Beyond “We Built This Country’: A Critical Look at Narratives of Immigrant Labour
Updated: Nov 3, 2021

“We built this country”: It’s a phrase many Italian-Montrealers have heard at kitchen tables over coffee, when, after a long meal, our nonni settle in to tell stories of work, life, and immigration. We’ve also heard it from politicians, as they reassure us that they recognize the value of the “immigrants who built this country.” We’ve heard it in history classes, school and conference presentations, newscasts, articles, to the point that it has become a casual statement that often goes uncontested.

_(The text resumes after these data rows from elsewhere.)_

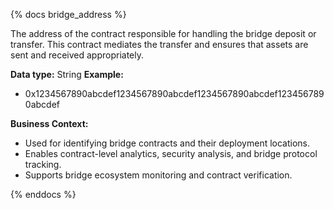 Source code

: {% docs bridge_address %}

The address of the contract responsible for handling the bridge deposit or transfer. This contract mediates the transfer and ensures that assets are sent and received appropriately.

**Data type:** String
**Example:**
- 0x1234567890abcdef1234567890abcdef1234567890abcdef1234567890abcdef

**Business Context:**
- Used for identifying bridge contracts and their deployment locations.
- Enables contract-level analytics, security analysis, and bridge protocol tracking.
- Supports bridge ecosystem monitoring and contract verification.

{% enddocs %}  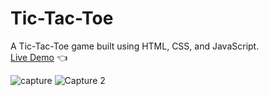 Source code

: # Tic-Tac-Toe
A Tic-Tac-Toe game built using HTML, CSS, and JavaScript. <br>
[Live Demo](https://muhibk22.github.io/tic-tac-toe/) 👈

![capture](https://github.com/user-attachments/assets/2881873e-8381-404a-9e0a-ac96cf0f0034)
![Capture 2](https://github.com/user-attachments/assets/8618b894-75a4-4f4b-8cd5-42938a57c343)

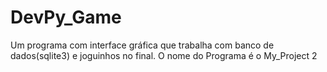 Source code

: # DevPy_Game
Um programa com interface gráfica que trabalha com banco de dados(sqlite3) e joguinhos no final.
O nome do Programa é o My_Project 2
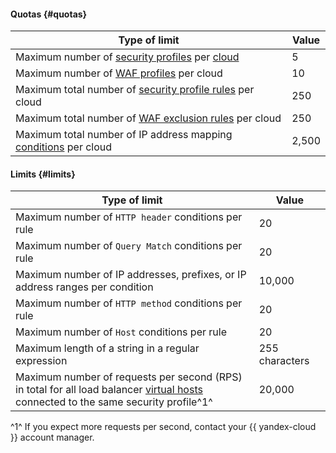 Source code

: #### Quotas {#quotas}

| **Type of limit** | **Value** |
----- | -----
| Maximum number of [security profiles](../smartwebsecurity/concepts/profiles.md) per [cloud](../resource-manager/concepts/resources-hierarchy.md#cloud) | 5 |
| Maximum number of [WAF profiles](../smartwebsecurity/concepts/waf.md) per cloud | 10 |
| Maximum total number of [security profile rules](../smartwebsecurity/concepts/rules.md) per cloud | 250 |
| Maximum total number of [WAF exclusion rules](../smartwebsecurity/concepts/waf.md#exclusion-rules) per cloud | 250 |
| Maximum total number of IP address mapping [conditions](../smartwebsecurity/concepts/conditions.md) per cloud | 2,500 |

#### Limits {#limits}

| **Type of limit** | **Value** |
----- | -----
| Maximum number of `HTTP header` conditions per rule | 20 |
| Maximum number of `Query Match` conditions per rule | 20 |
| Maximum number of IP addresses, prefixes, or IP address ranges per condition | 10,000 |
| Maximum number of `HTTP method` conditions per rule | 20 |
| Maximum number of `Host` conditions per rule | 20 |
| Maximum length of a string in a regular expression | 255 characters |
| Maximum number of requests per second (RPS) in total for all load balancer [virtual hosts](../application-load-balancer/concepts/http-router.md#virtual-host)<br/> connected to the same security profile^1^ | 20,000 |

^1^ If you expect more requests per second, contact your {{ yandex-cloud }} account manager. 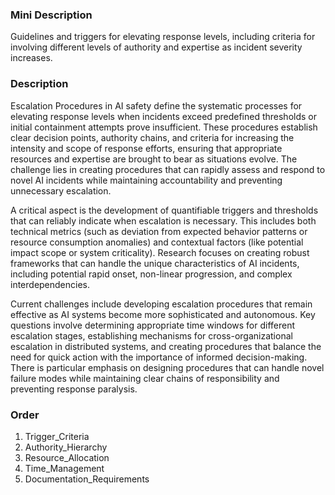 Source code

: ### Mini Description

Guidelines and triggers for elevating response levels, including criteria for involving different levels of authority and expertise as incident severity increases.

### Description

Escalation Procedures in AI safety define the systematic processes for elevating response levels when incidents exceed predefined thresholds or initial containment attempts prove insufficient. These procedures establish clear decision points, authority chains, and criteria for increasing the intensity and scope of response efforts, ensuring that appropriate resources and expertise are brought to bear as situations evolve. The challenge lies in creating procedures that can rapidly assess and respond to novel AI incidents while maintaining accountability and preventing unnecessary escalation.

A critical aspect is the development of quantifiable triggers and thresholds that can reliably indicate when escalation is necessary. This includes both technical metrics (such as deviation from expected behavior patterns or resource consumption anomalies) and contextual factors (like potential impact scope or system criticality). Research focuses on creating robust frameworks that can handle the unique characteristics of AI incidents, including potential rapid onset, non-linear progression, and complex interdependencies.

Current challenges include developing escalation procedures that remain effective as AI systems become more sophisticated and autonomous. Key questions involve determining appropriate time windows for different escalation stages, establishing mechanisms for cross-organizational escalation in distributed systems, and creating procedures that balance the need for quick action with the importance of informed decision-making. There is particular emphasis on designing procedures that can handle novel failure modes while maintaining clear chains of responsibility and preventing response paralysis.

### Order

1. Trigger_Criteria
2. Authority_Hierarchy
3. Resource_Allocation
4. Time_Management
5. Documentation_Requirements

There is truth to it: whether through populating schemes, construction jobs, or dangerous, cheap labour, immigrants did, in many cases, physically build the infrastructure that make up our cities. Over 15,000 Italians worked in Toronto’s construction industry by the 1960s. Of these workers, many found jobs in residential construction. It was immigrants whose bodies were used to take up and build space in order to claim more land and expand the settler-state for so-called Canada.
While it is important to remember this labour, we can’t romanticize it, which is what this statement is often deployed to do.Going beyond “we built this country” means understanding the links between immigration and colonialism and, even more specifically, how immigration is used as a colonial tool. This phrase is meant to celebrate the place of our immigrant families in the make-up of Canada. But it’s also been used in a strategic way to erase and ignore Indigenous histories and realities, as does the renaming and division of land, with the roads and cities we built. It deflects our focus from our community’s complicity in settler-colonialism through an uncritical celebration of labourers who we, and all of so-called Canada, have been told we should be thankful for.
If we did, in fact, “build this country,” then when we look back on our community’s immigrant past, we must also reflect on the Italian-Canadian community’s role in colonialism. It doesn’t mean that we forget the many sacrifices made and difficulties faced by our families, but that we recognize the cost of their experiences beyond just ourselves. As builders of this country, it is our duty to be present in the fight for land back through reconciliation, education, and solidarity.